[Start of section]
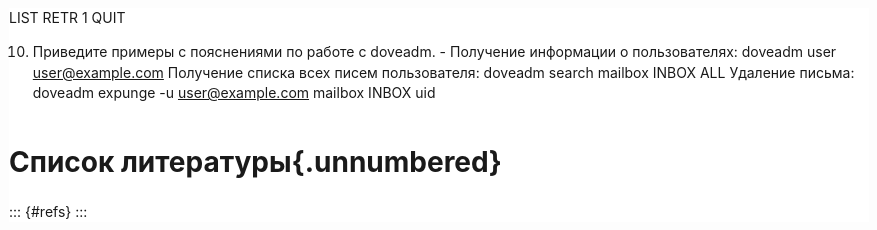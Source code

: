 LIST
RETR 1
QUIT

10.	Приведите примеры с пояснениями по работе с doveadm. - 
Получение информации о пользователях:
doveadm user user@example.com
Получение списка всех писем пользователя:
doveadm search mailbox INBOX ALL
Удаление письма:
doveadm expunge -u user@example.com mailbox INBOX uid <UID>

# Список литературы{.unnumbered}

::: {#refs}
:::

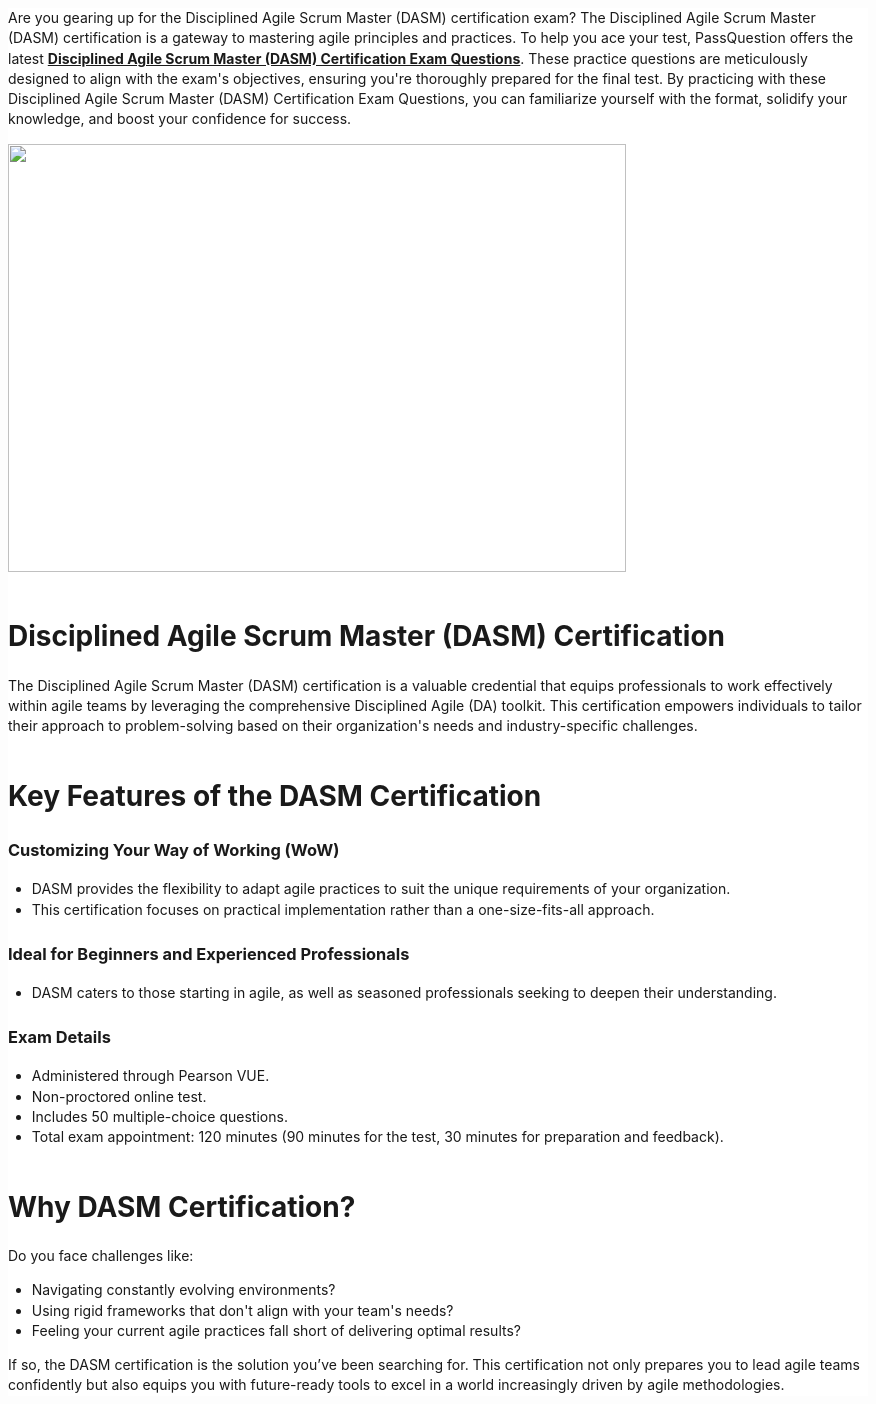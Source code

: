 <p>Are you gearing up for the Disciplined Agile Scrum Master (DASM) certification exam? The Disciplined Agile Scrum Master (DASM) certification is a gateway to mastering agile principles and practices. To help you ace your test, PassQuestion offers the latest <strong><a href="https://www.passquestion.com/dasm.html">Disciplined Agile Scrum Master (DASM) Certification Exam Questions</a></strong>. These practice questions are meticulously designed to align with the exam&#39;s objectives, ensuring you&#39;re thoroughly prepared for the final test. By practicing with these Disciplined Agile Scrum Master (DASM) Certification Exam Questions, you can familiarize yourself with the format, solidify your knowledge, and boost your confidence for success.</p>

<p><img alt="" src="https://www.passquestion.com/uploads/pqcom/images/20241118/a12e91fde9913b2035d3138cc6d9611d.png" style="height:428px; width:618px" /></p>

<h1>Disciplined Agile Scrum Master (DASM) Certification</h1>

<p>The Disciplined Agile Scrum Master (DASM) certification is a valuable credential that equips professionals to work effectively within agile teams by leveraging the comprehensive Disciplined Agile (DA) toolkit. This certification empowers individuals to tailor their approach to problem-solving based on their organization&#39;s needs and industry-specific challenges.</p>

<h1>Key Features of the DASM Certification</h1>

<h3>Customizing Your Way of Working (WoW)</h3>

<ul>
	<li>DASM provides the flexibility to adapt agile practices to suit the unique requirements of your organization.</li>
	<li>This certification focuses on practical implementation rather than a one-size-fits-all approach.</li>
</ul>

<h3>Ideal for Beginners and Experienced Professionals</h3>

<ul>
	<li>DASM caters to those starting in agile, as well as seasoned professionals seeking to deepen their understanding.</li>
</ul>

<h3>Exam Details</h3>

<ul>
	<li>Administered through Pearson VUE.</li>
	<li>Non-proctored online test.</li>
	<li>Includes 50 multiple-choice questions.</li>
	<li>Total exam appointment: 120 minutes (90 minutes for the test, 30 minutes for preparation and feedback).</li>
</ul>

<h1>Why DASM Certification?</h1>

<p>Do you face challenges like:</p>

<ul>
	<li>Navigating constantly evolving environments?</li>
	<li>Using rigid frameworks that don&#39;t align with your team&#39;s needs?</li>
	<li>Feeling your current agile practices fall short of delivering optimal results?</li>
</ul>

<p>If so, the DASM certification is the solution you&rsquo;ve been searching for. This certification not only prepares you to lead agile teams confidently but also equips you with future-ready tools to excel in a world increasingly driven by agile methodologies.</p>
[End of section]
> TRY IT:
Make an exact copy of the listing above, omitting the pictures.

> SOLUTION TO THIS TASK:
Source code

: LIST
RETR 1
QUIT

10.	Приведите примеры с пояснениями по работе с doveadm. - 
Получение информации о пользователях:
doveadm user user@example.com
Получение списка всех писем пользователя:
doveadm search mailbox INBOX ALL
Удаление письма:
doveadm expunge -u user@example.com mailbox INBOX uid <UID>

# Список литературы{.unnumbered}

::: {#refs}
:::

Source code

: <p>Are you gearing up for the Disciplined Agile Scrum Master (DASM) certification exam? The Disciplined Agile Scrum Master (DASM) certification is a gateway to mastering agile principles and practices. To help you ace your test, PassQuestion offers the latest <strong><a href="https://www.passquestion.com/dasm.html">Disciplined Agile Scrum Master (DASM) Certification Exam Questions</a></strong>. These practice questions are meticulously designed to align with the exam&#39;s objectives, ensuring you&#39;re thoroughly prepared for the final test. By practicing with these Disciplined Agile Scrum Master (DASM) Certification Exam Questions, you can familiarize yourself with the format, solidify your knowledge, and boost your confidence for success.</p>

<p><img alt="" src="https://www.passquestion.com/uploads/pqcom/images/20241118/a12e91fde9913b2035d3138cc6d9611d.png" style="height:428px; width:618px" /></p>

<h1>Disciplined Agile Scrum Master (DASM) Certification</h1>

<p>The Disciplined Agile Scrum Master (DASM) certification is a valuable credential that equips professionals to work effectively within agile teams by leveraging the comprehensive Disciplined Agile (DA) toolkit. This certification empowers individuals to tailor their approach to problem-solving based on their organization&#39;s needs and industry-specific challenges.</p>

<h1>Key Features of the DASM Certification</h1>

<h3>Customizing Your Way of Working (WoW)</h3>

<ul>
	<li>DASM provides the flexibility to adapt agile practices to suit the unique requirements of your organization.</li>
	<li>This certification focuses on practical implementation rather than a one-size-fits-all approach.</li>
</ul>

<h3>Ideal for Beginners and Experienced Professionals</h3>

<ul>
	<li>DASM caters to those starting in agile, as well as seasoned professionals seeking to deepen their understanding.</li>
</ul>

<h3>Exam Details</h3>

<ul>
	<li>Administered through Pearson VUE.</li>
	<li>Non-proctored online test.</li>
	<li>Includes 50 multiple-choice questions.</li>
	<li>Total exam appointment: 120 minutes (90 minutes for the test, 30 minutes for preparation and feedback).</li>
</ul>

<h1>Why DASM Certification?</h1>

<p>Do you face challenges like:</p>

<ul>
	<li>Navigating constantly evolving environments?</li>
	<li>Using rigid frameworks that don&#39;t align with your team&#39;s needs?</li>
	<li>Feeling your current agile practices fall short of delivering optimal results?</li>
</ul>

<p>If so, the DASM certification is the solution you&rsquo;ve been searching for. This certification not only prepares you to lead agile teams confidently but also equips you with future-ready tools to excel in a world increasingly driven by agile methodologies.</p>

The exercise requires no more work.